ECG Sequence - Inferior STEMI (top row = acute, bottom row = evolving):
Acute inferior STEMI shows ST elevation in II, III, aVF with reciprocal ST depression in the precordial leads (V1-V6).
Reciprocal Changes
Reciprocal ST depression in leads opposite the infarct zone is an important clue:
- Anterior STEMI → reciprocal ST depression in II, III, aVF
- Inferior STEMI → reciprocal ST depression in V1-V6
- Posterior MI → ST depression in V1-V3 is itself the "equivalent" of ST elevation (no direct overlying leads)
NSTEMI / Non-ST Elevation ACS
- ECG shows ST depression and/or T-wave inversions (no ST elevation)
- Indicates subendocardial ischemia with incomplete coronary occlusion
- A minority of NSTEMI patients eventually develop Q waves ("non-Q-wave MI")

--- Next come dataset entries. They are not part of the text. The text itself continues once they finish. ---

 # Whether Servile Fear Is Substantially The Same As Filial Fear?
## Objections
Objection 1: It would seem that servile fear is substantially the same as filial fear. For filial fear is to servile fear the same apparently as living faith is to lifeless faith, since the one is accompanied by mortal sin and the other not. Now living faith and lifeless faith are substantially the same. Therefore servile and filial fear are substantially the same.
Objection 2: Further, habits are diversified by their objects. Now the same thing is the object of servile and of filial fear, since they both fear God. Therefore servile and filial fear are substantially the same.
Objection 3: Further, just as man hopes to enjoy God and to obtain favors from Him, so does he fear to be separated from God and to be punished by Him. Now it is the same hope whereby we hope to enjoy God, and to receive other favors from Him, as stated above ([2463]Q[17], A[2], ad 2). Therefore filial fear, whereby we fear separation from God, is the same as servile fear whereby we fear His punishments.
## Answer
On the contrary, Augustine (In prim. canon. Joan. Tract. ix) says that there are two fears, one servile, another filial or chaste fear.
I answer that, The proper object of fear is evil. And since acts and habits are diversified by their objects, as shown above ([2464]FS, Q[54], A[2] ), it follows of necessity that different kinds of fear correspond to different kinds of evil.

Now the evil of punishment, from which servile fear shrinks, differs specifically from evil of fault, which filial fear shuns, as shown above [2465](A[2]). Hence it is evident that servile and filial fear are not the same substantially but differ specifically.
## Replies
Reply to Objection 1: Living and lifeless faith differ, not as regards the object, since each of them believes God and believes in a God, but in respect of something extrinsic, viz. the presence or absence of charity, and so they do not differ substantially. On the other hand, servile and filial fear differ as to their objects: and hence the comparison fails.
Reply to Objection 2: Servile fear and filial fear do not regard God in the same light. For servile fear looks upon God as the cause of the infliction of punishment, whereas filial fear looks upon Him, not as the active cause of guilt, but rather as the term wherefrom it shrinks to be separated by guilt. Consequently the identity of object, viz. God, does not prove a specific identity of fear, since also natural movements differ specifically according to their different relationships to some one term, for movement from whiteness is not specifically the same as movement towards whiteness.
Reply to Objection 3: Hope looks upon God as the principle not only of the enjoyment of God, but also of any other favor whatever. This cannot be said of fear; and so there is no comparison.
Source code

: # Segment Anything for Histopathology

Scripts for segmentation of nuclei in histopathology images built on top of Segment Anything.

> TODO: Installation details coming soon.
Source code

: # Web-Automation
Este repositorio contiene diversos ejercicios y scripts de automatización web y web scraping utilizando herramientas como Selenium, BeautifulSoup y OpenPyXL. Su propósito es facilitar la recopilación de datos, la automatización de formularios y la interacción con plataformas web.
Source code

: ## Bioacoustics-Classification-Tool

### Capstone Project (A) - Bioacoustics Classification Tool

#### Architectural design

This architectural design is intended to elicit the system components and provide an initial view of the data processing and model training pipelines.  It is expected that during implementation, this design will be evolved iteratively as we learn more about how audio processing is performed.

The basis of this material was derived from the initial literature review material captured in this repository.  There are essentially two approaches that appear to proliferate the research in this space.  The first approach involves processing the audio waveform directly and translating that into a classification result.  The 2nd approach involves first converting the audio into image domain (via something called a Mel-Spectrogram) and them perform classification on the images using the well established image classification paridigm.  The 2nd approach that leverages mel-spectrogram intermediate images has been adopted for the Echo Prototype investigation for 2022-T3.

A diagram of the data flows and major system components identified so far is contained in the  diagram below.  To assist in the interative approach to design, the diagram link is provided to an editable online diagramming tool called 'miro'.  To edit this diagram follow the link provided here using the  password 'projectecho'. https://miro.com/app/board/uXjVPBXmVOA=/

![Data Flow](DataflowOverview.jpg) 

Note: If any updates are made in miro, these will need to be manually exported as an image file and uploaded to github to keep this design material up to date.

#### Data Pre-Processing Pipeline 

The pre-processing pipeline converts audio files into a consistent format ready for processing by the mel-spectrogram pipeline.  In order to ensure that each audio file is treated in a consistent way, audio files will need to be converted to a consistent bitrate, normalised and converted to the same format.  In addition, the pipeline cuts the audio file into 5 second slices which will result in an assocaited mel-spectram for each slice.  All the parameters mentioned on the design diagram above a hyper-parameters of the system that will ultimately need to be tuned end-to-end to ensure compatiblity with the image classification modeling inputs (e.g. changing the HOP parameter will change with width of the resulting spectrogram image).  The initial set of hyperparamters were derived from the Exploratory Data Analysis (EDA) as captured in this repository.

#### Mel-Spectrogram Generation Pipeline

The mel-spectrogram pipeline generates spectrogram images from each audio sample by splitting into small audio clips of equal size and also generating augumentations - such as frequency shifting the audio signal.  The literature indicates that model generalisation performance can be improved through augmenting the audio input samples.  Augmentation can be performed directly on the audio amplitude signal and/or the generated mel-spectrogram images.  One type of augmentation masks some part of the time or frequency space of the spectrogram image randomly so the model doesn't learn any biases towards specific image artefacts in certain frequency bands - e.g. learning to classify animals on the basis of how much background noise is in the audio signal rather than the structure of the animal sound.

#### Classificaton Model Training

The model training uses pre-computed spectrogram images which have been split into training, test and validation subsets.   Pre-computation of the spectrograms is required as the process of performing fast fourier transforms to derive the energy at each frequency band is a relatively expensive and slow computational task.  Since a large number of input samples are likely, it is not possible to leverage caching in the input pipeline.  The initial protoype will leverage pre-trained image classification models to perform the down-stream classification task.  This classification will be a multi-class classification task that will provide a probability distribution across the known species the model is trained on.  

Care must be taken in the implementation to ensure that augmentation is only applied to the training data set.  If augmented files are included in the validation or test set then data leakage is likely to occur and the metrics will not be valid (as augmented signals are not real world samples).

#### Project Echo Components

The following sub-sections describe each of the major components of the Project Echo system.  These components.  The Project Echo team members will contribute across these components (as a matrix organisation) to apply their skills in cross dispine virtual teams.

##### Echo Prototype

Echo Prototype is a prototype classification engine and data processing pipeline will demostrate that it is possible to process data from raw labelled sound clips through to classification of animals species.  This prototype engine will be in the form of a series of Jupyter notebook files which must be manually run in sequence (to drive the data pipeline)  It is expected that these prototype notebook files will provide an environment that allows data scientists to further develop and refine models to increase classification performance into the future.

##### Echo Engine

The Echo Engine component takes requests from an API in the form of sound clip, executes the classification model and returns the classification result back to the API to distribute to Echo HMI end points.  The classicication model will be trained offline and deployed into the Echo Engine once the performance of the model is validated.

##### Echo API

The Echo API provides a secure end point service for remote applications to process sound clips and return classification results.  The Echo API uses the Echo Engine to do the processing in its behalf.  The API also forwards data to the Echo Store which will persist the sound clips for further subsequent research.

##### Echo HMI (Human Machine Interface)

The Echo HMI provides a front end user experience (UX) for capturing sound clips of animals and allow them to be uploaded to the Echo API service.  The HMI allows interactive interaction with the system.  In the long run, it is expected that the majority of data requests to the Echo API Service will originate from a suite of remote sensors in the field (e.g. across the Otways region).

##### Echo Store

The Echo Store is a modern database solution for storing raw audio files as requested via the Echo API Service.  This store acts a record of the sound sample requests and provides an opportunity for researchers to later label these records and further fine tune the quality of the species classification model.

- ST depression in multiple leads with ST elevation only in aVR suggests left main or proximal LAD occlusion
Q Waves
- Pathological Q waves develop when transmural necrosis destroys depolarization forces
- Indicate established (old) MI if seen without acute ST changes
- Loss of posterior/lateral forces may show as reciprocal tall R waves in V1-V2 (posterior MI)
- Important: Q waves can also occur in non-MI conditions - LVH, LBBB, hypertrophic cardiomyopathy, WPW
Key Differential Diagnoses for ST Elevation
Other causes of ST elevation that must be distinguished from STEMI:
- Acute pericarditis (diffuse ST elevation, saddle-shaped, ST elevation in all leads except aVR)
- Left bundle branch block (LBBB)
- Left ventricular hypertrophy
- Brugada pattern (V1-V3)
- Takotsubo syndrome
- Early repolarization (benign variant)
- Acute pulmonary embolism
- Hyperkalemia / hypercalcemia
Key clinical pearl: STEMI is defined by ST elevation in 2 or more contiguous leads (≥2 mm in V1-V3, ≥1 mm elsewhere) and requires emergency reperfusion (primary PCI or thrombolytics) - the ECG is the gating criterion for this decision.